YOUR TASK — A complete response lists each line of the data below that includes the word "with".

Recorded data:

————

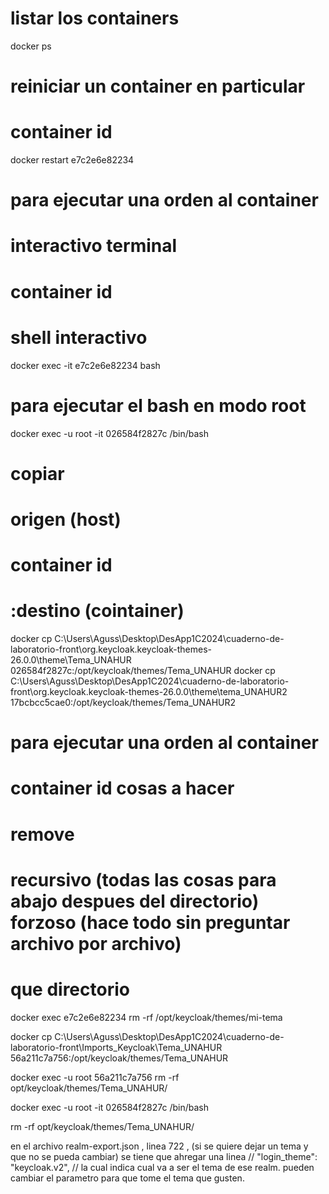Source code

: # listar los containers

docker ps

# reiniciar un container en particular

# container id

docker restart e7c2e6e82234

# para ejecutar una orden al container

# interactivo terminal

# container id

# shell interactivo

docker exec -it e7c2e6e82234 bash

# para ejecutar el bash en modo root

docker exec -u root -it 026584f2827c /bin/bash

# copiar

# origen (host)

# container id

# :destino (cointainer)

docker cp C:\Users\Aguss\Desktop\DesApp1C2024\cuaderno-de-laboratorio-front\org.keycloak.keycloak-themes-26.0.0\theme\Tema_UNAHUR 026584f2827c:/opt/keycloak/themes/Tema_UNAHUR
docker cp C:\Users\Aguss\Desktop\DesApp1C2024\cuaderno-de-laboratorio-front\org.keycloak.keycloak-themes-26.0.0\theme\tema_UNAHUR2 17bcbcc5cae0:/opt/keycloak/themes/Tema_UNAHUR2

# para ejecutar una orden al container

# container id cosas a hacer

# remove

# recursivo (todas las cosas para abajo despues del directorio) forzoso (hace todo sin preguntar archivo por archivo)

# que directorio

docker exec e7c2e6e82234 rm -rf /opt/keycloak/themes/mi-tema

docker cp C:\Users\Aguss\Desktop\DesApp1C2024\cuaderno-de-laboratorio-front\Imports_Keycloak\Tema_UNAHUR 56a211c7a756:/opt/keycloak/themes/Tema_UNAHUR

docker exec -u root 56a211c7a756 rm -rf opt/keycloak/themes/Tema_UNAHUR/

docker exec -u root -it 026584f2827c /bin/bash

rm -rf opt/keycloak/themes/Tema_UNAHUR/

en el archivo realm-export.json , linea 722 , (si se quiere dejar un tema y que no se pueda cambiar) se tiene que ahregar una linea // "login_theme": "keycloak.v2", // la cual indica cual va a ser el tema de ese realm. pueden cambiar el parametro para que tome el tema que gusten.
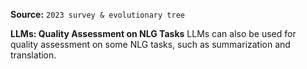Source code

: **Source:** `2023 survey & evolutionary tree`

**LLMs: Quality Assessment on NLG Tasks**
LLMs can also be used for quality assessment on some NLG tasks, such as summarization and translation.
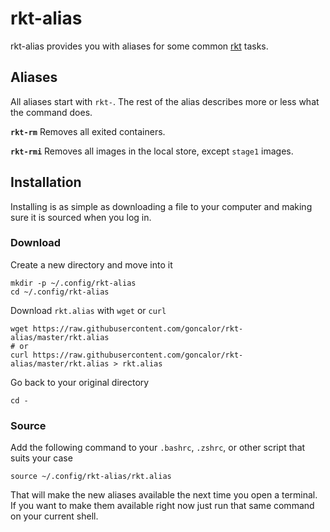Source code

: rkt-alias
=========

rkt-alias provides you with aliases for some common [rkt][rkt-github] tasks.

[rkt-github]: https://github.com/rkt/rkt


Aliases
-------

All aliases start with `rkt-`. The rest of the alias describes more or less what the command does.

**`rkt-rm`** Removes all exited containers.

**`rkt-rmi`** Removes all images in the local store, except `stage1` images.

<!--
**`docker-stop-all`** Stops all running containers, giving them time to stop.

**`docker-force-rm-all`** Stops and them removes all containers.

**`docker-volume-rm-all`** Removes all volumes not in use.

**`docker-shark`** Stops and removes all containers and *removes all volumes*. (Be careful!)
-->

Installation
------------

Installing is as simple as downloading a file to your computer and making sure it is sourced when you log in.

### Download

Create a new directory and move into it

    mkdir -p ~/.config/rkt-alias
    cd ~/.config/rkt-alias

Download `rkt.alias` with `wget` or `curl`

    wget https://raw.githubusercontent.com/goncalor/rkt-alias/master/rkt.alias
    # or
    curl https://raw.githubusercontent.com/goncalor/rkt-alias/master/rkt.alias > rkt.alias

Go back to your original directory

    cd -

### Source

Add the following command to your `.bashrc`, `.zshrc`, or other script that suits your case

    source ~/.config/rkt-alias/rkt.alias

That will make the new aliases available the next time you open a terminal. If you want to make them available right now just run that same command on your current shell.
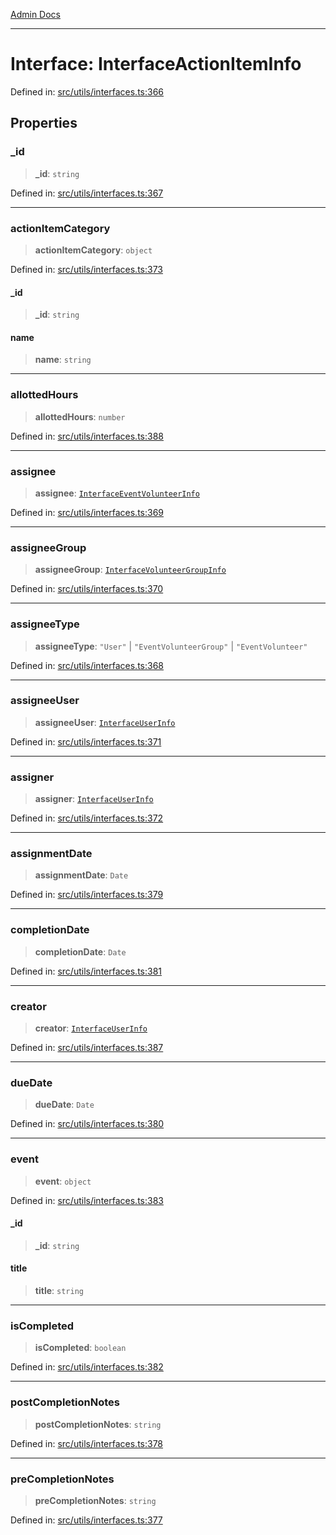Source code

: [Admin Docs](/)

***

# Interface: InterfaceActionItemInfo

Defined in: [src/utils/interfaces.ts:366](https://github.com/PalisadoesFoundation/talawa-admin/blob/main/src/utils/interfaces.ts#L366)

## Properties

### \_id

> **\_id**: `string`

Defined in: [src/utils/interfaces.ts:367](https://github.com/PalisadoesFoundation/talawa-admin/blob/main/src/utils/interfaces.ts#L367)

***

### actionItemCategory

> **actionItemCategory**: `object`

Defined in: [src/utils/interfaces.ts:373](https://github.com/PalisadoesFoundation/talawa-admin/blob/main/src/utils/interfaces.ts#L373)

#### \_id

> **\_id**: `string`

#### name

> **name**: `string`

***

### allottedHours

> **allottedHours**: `number`

Defined in: [src/utils/interfaces.ts:388](https://github.com/PalisadoesFoundation/talawa-admin/blob/main/src/utils/interfaces.ts#L388)

***

### assignee

> **assignee**: [`InterfaceEventVolunteerInfo`](utils\interfaces\README\interfaces\InterfaceEventVolunteerInfo.md)

Defined in: [src/utils/interfaces.ts:369](https://github.com/PalisadoesFoundation/talawa-admin/blob/main/src/utils/interfaces.ts#L369)

***

### assigneeGroup

> **assigneeGroup**: [`InterfaceVolunteerGroupInfo`](utils\interfaces\README\interfaces\InterfaceVolunteerGroupInfo.md)

Defined in: [src/utils/interfaces.ts:370](https://github.com/PalisadoesFoundation/talawa-admin/blob/main/src/utils/interfaces.ts#L370)

***

### assigneeType

> **assigneeType**: `"User"` \| `"EventVolunteerGroup"` \| `"EventVolunteer"`

Defined in: [src/utils/interfaces.ts:368](https://github.com/PalisadoesFoundation/talawa-admin/blob/main/src/utils/interfaces.ts#L368)

***

### assigneeUser

> **assigneeUser**: [`InterfaceUserInfo`](utils\interfaces\README\interfaces\InterfaceUserInfo.md)

Defined in: [src/utils/interfaces.ts:371](https://github.com/PalisadoesFoundation/talawa-admin/blob/main/src/utils/interfaces.ts#L371)

***

### assigner

> **assigner**: [`InterfaceUserInfo`](utils\interfaces\README\interfaces\InterfaceUserInfo.md)

Defined in: [src/utils/interfaces.ts:372](https://github.com/PalisadoesFoundation/talawa-admin/blob/main/src/utils/interfaces.ts#L372)

***

### assignmentDate

> **assignmentDate**: `Date`

Defined in: [src/utils/interfaces.ts:379](https://github.com/PalisadoesFoundation/talawa-admin/blob/main/src/utils/interfaces.ts#L379)

***

### completionDate

> **completionDate**: `Date`

Defined in: [src/utils/interfaces.ts:381](https://github.com/PalisadoesFoundation/talawa-admin/blob/main/src/utils/interfaces.ts#L381)

***

### creator

> **creator**: [`InterfaceUserInfo`](utils\interfaces\README\interfaces\InterfaceUserInfo.md)

Defined in: [src/utils/interfaces.ts:387](https://github.com/PalisadoesFoundation/talawa-admin/blob/main/src/utils/interfaces.ts#L387)

***

### dueDate

> **dueDate**: `Date`

Defined in: [src/utils/interfaces.ts:380](https://github.com/PalisadoesFoundation/talawa-admin/blob/main/src/utils/interfaces.ts#L380)

***

### event

> **event**: `object`

Defined in: [src/utils/interfaces.ts:383](https://github.com/PalisadoesFoundation/talawa-admin/blob/main/src/utils/interfaces.ts#L383)

#### \_id

> **\_id**: `string`

#### title

> **title**: `string`

***

### isCompleted

> **isCompleted**: `boolean`

Defined in: [src/utils/interfaces.ts:382](https://github.com/PalisadoesFoundation/talawa-admin/blob/main/src/utils/interfaces.ts#L382)

***

### postCompletionNotes

> **postCompletionNotes**: `string`

Defined in: [src/utils/interfaces.ts:378](https://github.com/PalisadoesFoundation/talawa-admin/blob/main/src/utils/interfaces.ts#L378)

***

### preCompletionNotes

> **preCompletionNotes**: `string`

Defined in: [src/utils/interfaces.ts:377](https://github.com/PalisadoesFoundation/talawa-admin/blob/main/src/utils/interfaces.ts#L377)
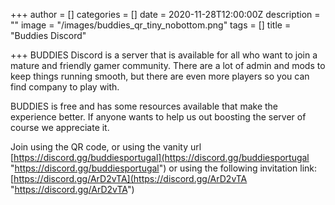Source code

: +++
author = []
categories = []
date = 2020-11-28T12:00:00Z
description = ""
image = "/images/buddies_qr_tiny_nobottom.png"
tags = []
title = "Buddies Discord"

+++
BUDDIES Discord is a server that is available for all who want to join a mature and friendly gamer community. There are a lot of admin and mods to keep things running smooth, but there are even more players so you can find company to play with.

BUDDIES is free and has some resources available that make the experience better. If anyone wants to help us out boosting the server of course we appreciate it.

Join using the QR code, or using the vanity url [https://discord.gg/buddiesportugal](https://discord.gg/buddiesportugal "https://discord.gg/buddiesportugal") or using the following invitation link: [https://discord.gg/ArD2vTA](https://discord.gg/ArD2vTA "https://discord.gg/ArD2vTA")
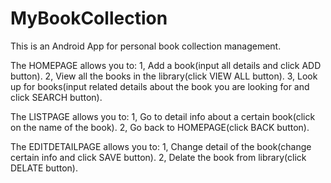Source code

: # MyBookCollection
This is an Android App for personal book collection management.

The HOMEPAGE allows you to:
  1, Add a book(input all details and click ADD button).
  2, View all the books in the library(click VIEW ALL button).
  3, Look up for books(input related details about the book you are looking for and click SEARCH button).
  
The LISTPAGE allows you to:
  1, Go to detail info about a certain book(click on the name of the book).
  2, Go back to HOMEPAGE(click BACK button).

The EDITDETAILPAGE allows you to:
  1, Change detail of the book(change certain info and click SAVE button).
  2, Delate the book from library(click DELATE button).
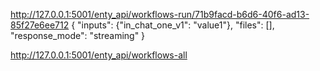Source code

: http://127.0.0.1:5001/enty_api/workflows-run/71b9facd-b6d6-40f6-ad13-85f27e6ee712
{
    "inputs": {"in_chat_one_v1": "value1"}, 
    "files": [], 
    "response_mode": "streaming"
}


http://127.0.0.1:5001/enty_api/workflows-all
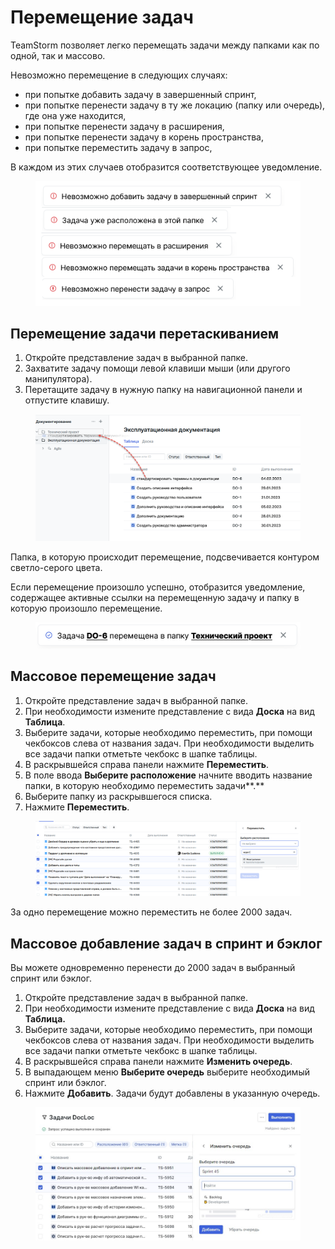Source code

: # Перемещение задач

TeamStorm позволяет легко перемещать задачи между папками как по одной, так и массово.

Невозможно перемещение в следующих случаях:

* при попытке добавить задачу в завершенный спринт,
* при попытке перенести задачу в ту же локацию (папку или очередь), где она уже находится,
* при попытке перенести задачу в расширения,
* при попытке перенести задачу в корень пространства,
* при попытке переместить задачу в запрос,

В каждом из этих случаев отобразится соответствующее уведомление.

<figure><img src="../../../.gitbook/assets/изображение (2) (1) (1) (1) (1) (1) (1).png" alt=""><figcaption></figcaption></figure>

## Перемещение задачи перетаскиванием

1. Откройте представление задач в выбранной папке.
2. Захватите задачу помощи левой клавиши мыши (или другого манипулятора).
3. Перетащите задачу в нужную папку на навигационной панели и отпустите клавишу.

<figure><img src="../../../.gitbook/assets/изображение (215).png" alt=""><figcaption></figcaption></figure>

Папка, в которую происходит перемещение, подсвечивается контуром светло-серого цвета.

Если перемещение произошло успешно, отобразится уведомление, содержащее активные ссылки на перемещенную задачу и папку в которую произошло перемещение.

<figure><img src="../../../.gitbook/assets/изображение (61).png" alt=""><figcaption></figcaption></figure>

## Массовое перемещение задач

1. Откройте представление задач в выбранной папке.
2. При необходимости измените представление с вида **Доска** на вид **Таблица**.&#x20;
3. Выберите задачи, которые необходимо переместить, при помощи чекбоксов слева от названия задач. При необходимости выделить все задачи папки отметьте чекбокс в шапке таблицы.&#x20;
4. В раскрывшейся справа  панели нажмите **Переместить**.
5. В поле ввода **Выберите расположение** начните вводить название папки, в которую необходимо переместить задачи**.**&#x20;
6. Выберите папку из раскрывшегося списка.
7. Нажмите **Переместить**.

<figure><img src="../../../.gitbook/assets/изображение (196).png" alt=""><figcaption></figcaption></figure>

За одно перемещение можно переместить не более 2000 задач.

## Массовое добавление задач в спринт и бэклог

Вы можете одновременно перенести до 2000 задач в выбранный спринт или бэклог.

1. Откройте представление задач в выбранной папке.
2. При необходимости измените представление с вида **Доска** на вид **Таблица.**
3. Выберите задачи, которые необходимо переместить, при помощи чекбоксов слева от названия задач. При необходимости выделить все задачи папки отметьте чекбокс в шапке таблицы.
4. В раскрывшейся справа панели нажмите **Изменить очередь**.
5. В выпадающем меню **Выберите очередь** выберите необходимый спринт или бэклог.&#x20;
6. Нажмите **Добавить**. Задачи будут добавлены в указанную очередь.

<figure><img src="../../../.gitbook/assets/изображение (204).png" alt=""><figcaption></figcaption></figure>



##
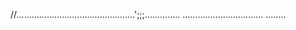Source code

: //...............................................';;;..............
................................
........




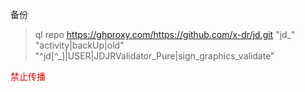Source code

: 备份
> ql repo https://ghproxy.com/https://github.com/x-dr/jd.git "jd_" "activity|backUp|old" "^jd[^_]|USER|JDJRValidator_Pure|sign_graphics_validate"

<font color="#dd0000">禁止传播</font><br />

————

OUTPUT FOR THIS TASK —
rkt-alias provides you with aliases for some common [rkt][rkt-github] tasks.
All aliases start with `rkt-`. The rest of the alias describes more or less what the command does.
Download `rkt.alias` with `wget` or `curl`
BUDDIES Discord is a server that is available for all who want to join a mature and friendly gamer community. There are a lot of admin and mods to keep things running smooth, but there are even more players so you can find company to play with.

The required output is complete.